REQUIREMENT: Return the data below exactly, please, but drop the pictures.

THE DATA:
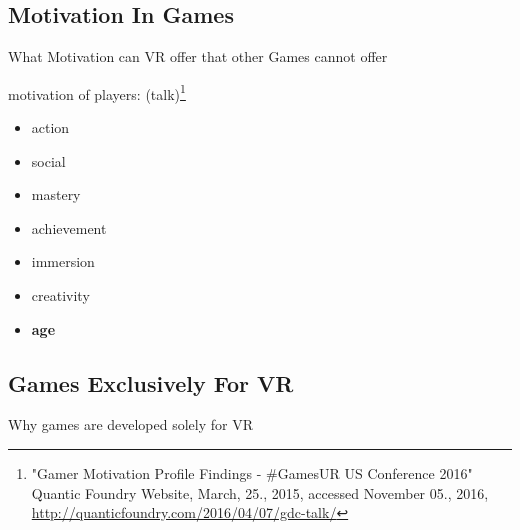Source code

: \subsection{Motivation In Games}
What Motivation can VR offer that other Games cannot offer

motivation of players: (talk)\footnote{"Gamer Motivation Profile Findings - \#GamesUR US Conference 2016" Quantic Foundry Website, March, 25., 2015, accessed November 05., 2016, \url{http://quanticfoundry.com/2016/04/07/gdc-talk/}}
\begin{itemize}
	\item action
	\item social
	\item mastery
	\item achievement
	\item immersion
	\item creativity
	\item \textbf{age}
\end{itemize}

\subsection{Games Exclusively For VR}
Why games are developed solely for VR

SOLUTION FOR THIS EXERCISE:
Source code

: \subsection{Motivation In Games}
What Motivation can VR offer that other Games cannot offer

motivation of players: (talk)\footnote{"Gamer Motivation Profile Findings - \#GamesUR US Conference 2016" Quantic Foundry Website, March, 25., 2015, accessed November 05., 2016, \url{http://quanticfoundry.com/2016/04/07/gdc-talk/}}
\begin{itemize}
	\item action
	\item social
	\item mastery
	\item achievement
	\item immersion
	\item creativity
	\item \textbf{age}
\end{itemize}

\subsection{Games Exclusively For VR}
Why games are developed solely for VR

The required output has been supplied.